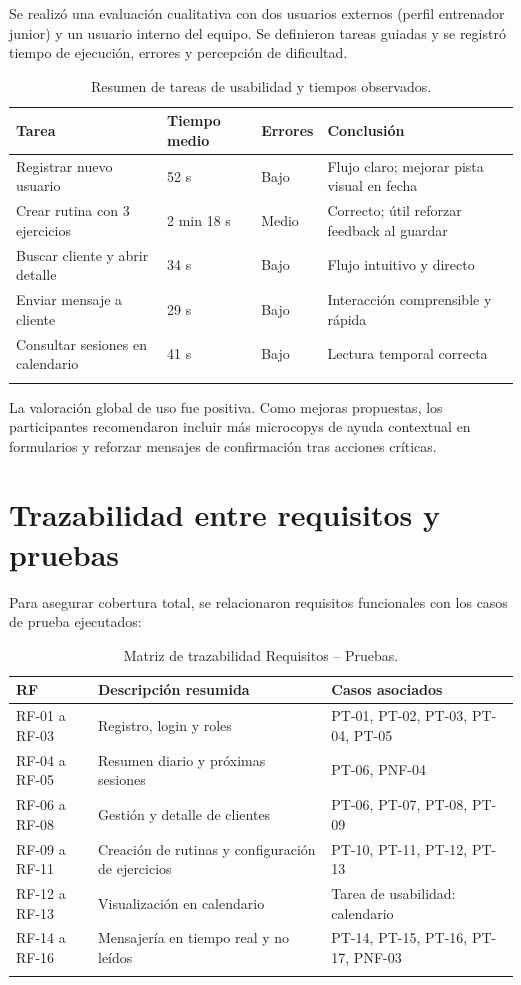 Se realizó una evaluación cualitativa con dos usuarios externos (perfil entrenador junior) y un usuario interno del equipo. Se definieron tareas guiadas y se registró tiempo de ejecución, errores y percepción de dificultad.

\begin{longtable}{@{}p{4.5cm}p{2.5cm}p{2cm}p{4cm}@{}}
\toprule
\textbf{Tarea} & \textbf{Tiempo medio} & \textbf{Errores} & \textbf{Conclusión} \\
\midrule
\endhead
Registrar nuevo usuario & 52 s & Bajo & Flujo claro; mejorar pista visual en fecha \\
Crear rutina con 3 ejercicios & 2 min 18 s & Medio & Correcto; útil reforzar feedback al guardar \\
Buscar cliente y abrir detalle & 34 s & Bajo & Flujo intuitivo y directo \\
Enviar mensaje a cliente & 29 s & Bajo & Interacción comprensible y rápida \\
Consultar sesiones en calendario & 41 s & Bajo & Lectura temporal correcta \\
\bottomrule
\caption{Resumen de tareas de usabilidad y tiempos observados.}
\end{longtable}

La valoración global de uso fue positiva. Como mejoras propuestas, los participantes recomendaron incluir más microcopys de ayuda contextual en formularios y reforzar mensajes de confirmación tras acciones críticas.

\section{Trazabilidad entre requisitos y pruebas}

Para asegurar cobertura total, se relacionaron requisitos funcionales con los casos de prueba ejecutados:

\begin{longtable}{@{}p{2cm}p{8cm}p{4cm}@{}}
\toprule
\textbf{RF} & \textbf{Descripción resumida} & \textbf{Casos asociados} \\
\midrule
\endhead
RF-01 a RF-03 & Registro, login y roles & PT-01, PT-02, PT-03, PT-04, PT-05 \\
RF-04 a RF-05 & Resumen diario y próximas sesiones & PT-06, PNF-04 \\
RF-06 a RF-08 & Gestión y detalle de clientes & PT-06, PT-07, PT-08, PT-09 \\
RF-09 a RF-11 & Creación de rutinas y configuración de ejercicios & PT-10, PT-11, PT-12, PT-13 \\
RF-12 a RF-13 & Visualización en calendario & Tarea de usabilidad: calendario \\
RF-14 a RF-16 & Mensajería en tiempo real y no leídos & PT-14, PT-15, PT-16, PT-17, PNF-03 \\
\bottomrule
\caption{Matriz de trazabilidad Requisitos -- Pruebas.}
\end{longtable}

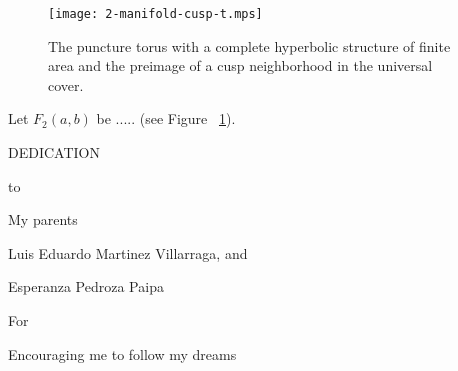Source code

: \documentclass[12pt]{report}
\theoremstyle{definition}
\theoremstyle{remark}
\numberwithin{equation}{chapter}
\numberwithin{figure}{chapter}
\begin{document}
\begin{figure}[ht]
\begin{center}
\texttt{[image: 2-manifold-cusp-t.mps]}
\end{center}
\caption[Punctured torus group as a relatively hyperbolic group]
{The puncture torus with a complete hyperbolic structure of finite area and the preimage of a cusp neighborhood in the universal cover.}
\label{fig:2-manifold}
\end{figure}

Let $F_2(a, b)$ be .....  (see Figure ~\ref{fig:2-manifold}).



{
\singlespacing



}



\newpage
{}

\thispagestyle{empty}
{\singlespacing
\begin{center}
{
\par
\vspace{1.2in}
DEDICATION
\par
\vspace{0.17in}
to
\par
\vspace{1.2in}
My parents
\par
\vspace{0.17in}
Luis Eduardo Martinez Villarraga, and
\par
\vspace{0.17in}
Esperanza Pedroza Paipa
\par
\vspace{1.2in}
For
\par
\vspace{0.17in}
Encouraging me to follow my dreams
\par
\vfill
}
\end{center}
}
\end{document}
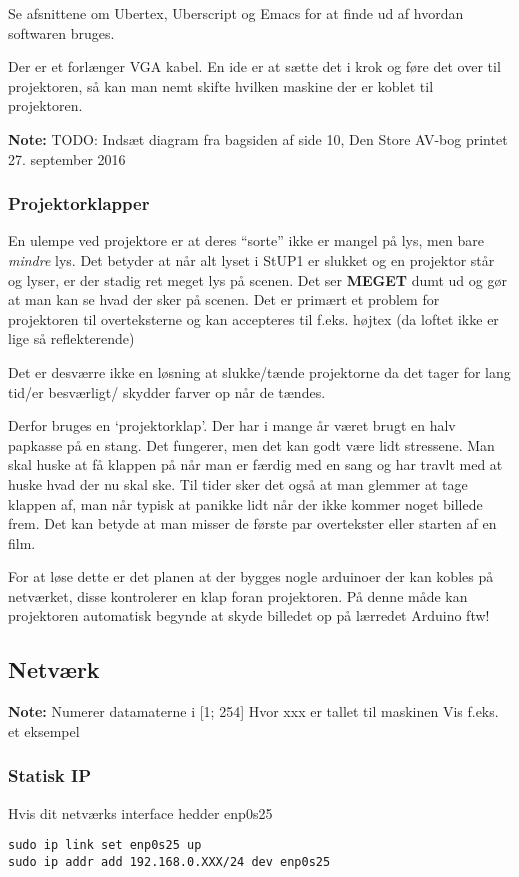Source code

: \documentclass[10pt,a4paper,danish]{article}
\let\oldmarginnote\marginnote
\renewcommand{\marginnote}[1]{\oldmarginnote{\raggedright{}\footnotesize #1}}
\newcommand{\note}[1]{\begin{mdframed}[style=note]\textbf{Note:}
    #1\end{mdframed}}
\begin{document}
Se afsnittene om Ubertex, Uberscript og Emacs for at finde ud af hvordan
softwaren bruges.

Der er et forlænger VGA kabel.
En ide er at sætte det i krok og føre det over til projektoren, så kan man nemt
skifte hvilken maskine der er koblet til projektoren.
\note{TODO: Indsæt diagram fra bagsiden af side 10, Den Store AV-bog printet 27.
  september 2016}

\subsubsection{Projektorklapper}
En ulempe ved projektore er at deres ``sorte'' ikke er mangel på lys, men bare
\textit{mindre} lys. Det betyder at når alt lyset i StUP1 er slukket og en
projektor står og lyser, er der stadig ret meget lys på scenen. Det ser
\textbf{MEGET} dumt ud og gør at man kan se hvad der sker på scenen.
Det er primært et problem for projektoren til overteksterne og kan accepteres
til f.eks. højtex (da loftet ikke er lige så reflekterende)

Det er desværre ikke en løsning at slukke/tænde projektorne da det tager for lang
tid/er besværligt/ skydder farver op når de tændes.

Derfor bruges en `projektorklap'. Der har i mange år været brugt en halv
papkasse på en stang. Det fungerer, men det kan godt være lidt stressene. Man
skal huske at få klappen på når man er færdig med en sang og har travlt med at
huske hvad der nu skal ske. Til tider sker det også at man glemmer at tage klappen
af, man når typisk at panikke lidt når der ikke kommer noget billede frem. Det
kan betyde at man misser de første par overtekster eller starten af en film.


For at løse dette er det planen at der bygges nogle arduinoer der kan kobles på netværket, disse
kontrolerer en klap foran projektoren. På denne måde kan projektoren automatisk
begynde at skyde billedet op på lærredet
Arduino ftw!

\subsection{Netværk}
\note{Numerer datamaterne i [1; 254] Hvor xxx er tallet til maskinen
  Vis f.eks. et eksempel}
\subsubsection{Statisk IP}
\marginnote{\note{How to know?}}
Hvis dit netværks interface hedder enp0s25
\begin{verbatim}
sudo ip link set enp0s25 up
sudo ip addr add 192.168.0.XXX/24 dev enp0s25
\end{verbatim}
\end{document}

About this exercise: Output the records verbatim, every one of them, and keep the pictures out.

Solution to the problem:
 Se realizó una evaluación cualitativa con dos usuarios externos (perfil entrenador junior) y un usuario interno del equipo. Se definieron tareas guiadas y se registró tiempo de ejecución, errores y percepción de dificultad.

\begin{longtable}{@{}p{4.5cm}p{2.5cm}p{2cm}p{4cm}@{}}
\toprule
\textbf{Tarea} & \textbf{Tiempo medio} & \textbf{Errores} & \textbf{Conclusión} \\
\midrule
\endhead
Registrar nuevo usuario & 52 s & Bajo & Flujo claro; mejorar pista visual en fecha \\
Crear rutina con 3 ejercicios & 2 min 18 s & Medio & Correcto; útil reforzar feedback al guardar \\
Buscar cliente y abrir detalle & 34 s & Bajo & Flujo intuitivo y directo \\
Enviar mensaje a cliente & 29 s & Bajo & Interacción comprensible y rápida \\
Consultar sesiones en calendario & 41 s & Bajo & Lectura temporal correcta \\
\bottomrule
\caption{Resumen de tareas de usabilidad y tiempos observados.}
\end{longtable}

La valoración global de uso fue positiva. Como mejoras propuestas, los participantes recomendaron incluir más microcopys de ayuda contextual en formularios y reforzar mensajes de confirmación tras acciones críticas.

\section{Trazabilidad entre requisitos y pruebas}

Para asegurar cobertura total, se relacionaron requisitos funcionales con los casos de prueba ejecutados:

\begin{longtable}{@{}p{2cm}p{8cm}p{4cm}@{}}
\toprule
\textbf{RF} & \textbf{Descripción resumida} & \textbf{Casos asociados} \\
\midrule
\endhead
RF-01 a RF-03 & Registro, login y roles & PT-01, PT-02, PT-03, PT-04, PT-05 \\
RF-04 a RF-05 & Resumen diario y próximas sesiones & PT-06, PNF-04 \\
RF-06 a RF-08 & Gestión y detalle de clientes & PT-06, PT-07, PT-08, PT-09 \\
RF-09 a RF-11 & Creación de rutinas y configuración de ejercicios & PT-10, PT-11, PT-12, PT-13 \\
RF-12 a RF-13 & Visualización en calendario & Tarea de usabilidad: calendario \\
RF-14 a RF-16 & Mensajería en tiempo real y no leídos & PT-14, PT-15, PT-16, PT-17, PNF-03 \\
\bottomrule
\caption{Matriz de trazabilidad Requisitos -- Pruebas.}
\end{longtable}

Source code

: \documentclass[12pt]{report}
\theoremstyle{definition}
\theoremstyle{remark}
\numberwithin{equation}{chapter}
\numberwithin{figure}{chapter}
\begin{document}
\begin{figure}[ht]
\begin{center}
\texttt{[image: 2-manifold-cusp-t.mps]}
\end{center}
\caption[Punctured torus group as a relatively hyperbolic group]
{The puncture torus with a complete hyperbolic structure of finite area and the preimage of a cusp neighborhood in the universal cover.}
\label{fig:2-manifold}
\end{figure}

Let $F_2(a, b)$ be .....  (see Figure ~\ref{fig:2-manifold}).



{
\singlespacing



}



\newpage
{}

\thispagestyle{empty}
{\singlespacing
\begin{center}
{
\par
\vspace{1.2in}
DEDICATION
\par
\vspace{0.17in}
to
\par
\vspace{1.2in}
My parents
\par
\vspace{0.17in}
Luis Eduardo Martinez Villarraga, and
\par
\vspace{0.17in}
Esperanza Pedroza Paipa
\par
\vspace{1.2in}
For
\par
\vspace{0.17in}
Encouraging me to follow my dreams
\par
\vfill
}
\end{center}
}
\end{document}
Source code

: \documentclass[10pt,a4paper,danish]{article}
\let\oldmarginnote\marginnote
\renewcommand{\marginnote}[1]{\oldmarginnote{\raggedright{}\footnotesize #1}}
\newcommand{\note}[1]{\begin{mdframed}[style=note]\textbf{Note:}
    #1\end{mdframed}}
\begin{document}
Se afsnittene om Ubertex, Uberscript og Emacs for at finde ud af hvordan
softwaren bruges.

Der er et forlænger VGA kabel.
En ide er at sætte det i krok og føre det over til projektoren, så kan man nemt
skifte hvilken maskine der er koblet til projektoren.
\note{TODO: Indsæt diagram fra bagsiden af side 10, Den Store AV-bog printet 27.
  september 2016}

\subsubsection{Projektorklapper}
En ulempe ved projektore er at deres ``sorte'' ikke er mangel på lys, men bare
\textit{mindre} lys. Det betyder at når alt lyset i StUP1 er slukket og en
projektor står og lyser, er der stadig ret meget lys på scenen. Det ser
\textbf{MEGET} dumt ud og gør at man kan se hvad der sker på scenen.
Det er primært et problem for projektoren til overteksterne og kan accepteres
til f.eks. højtex (da loftet ikke er lige så reflekterende)

Det er desværre ikke en løsning at slukke/tænde projektorne da det tager for lang
tid/er besværligt/ skydder farver op når de tændes.

Derfor bruges en `projektorklap'. Der har i mange år været brugt en halv
papkasse på en stang. Det fungerer, men det kan godt være lidt stressene. Man
skal huske at få klappen på når man er færdig med en sang og har travlt med at
huske hvad der nu skal ske. Til tider sker det også at man glemmer at tage klappen
af, man når typisk at panikke lidt når der ikke kommer noget billede frem. Det
kan betyde at man misser de første par overtekster eller starten af en film.


For at løse dette er det planen at der bygges nogle arduinoer der kan kobles på netværket, disse
kontrolerer en klap foran projektoren. På denne måde kan projektoren automatisk
begynde at skyde billedet op på lærredet
Arduino ftw!

\subsection{Netværk}
\note{Numerer datamaterne i [1; 254] Hvor xxx er tallet til maskinen
  Vis f.eks. et eksempel}
\subsubsection{Statisk IP}
\marginnote{\note{How to know?}}
Hvis dit netværks interface hedder enp0s25
\begin{verbatim}
sudo ip link set enp0s25 up
sudo ip addr add 192.168.0.XXX/24 dev enp0s25
\end{verbatim}
\end{document}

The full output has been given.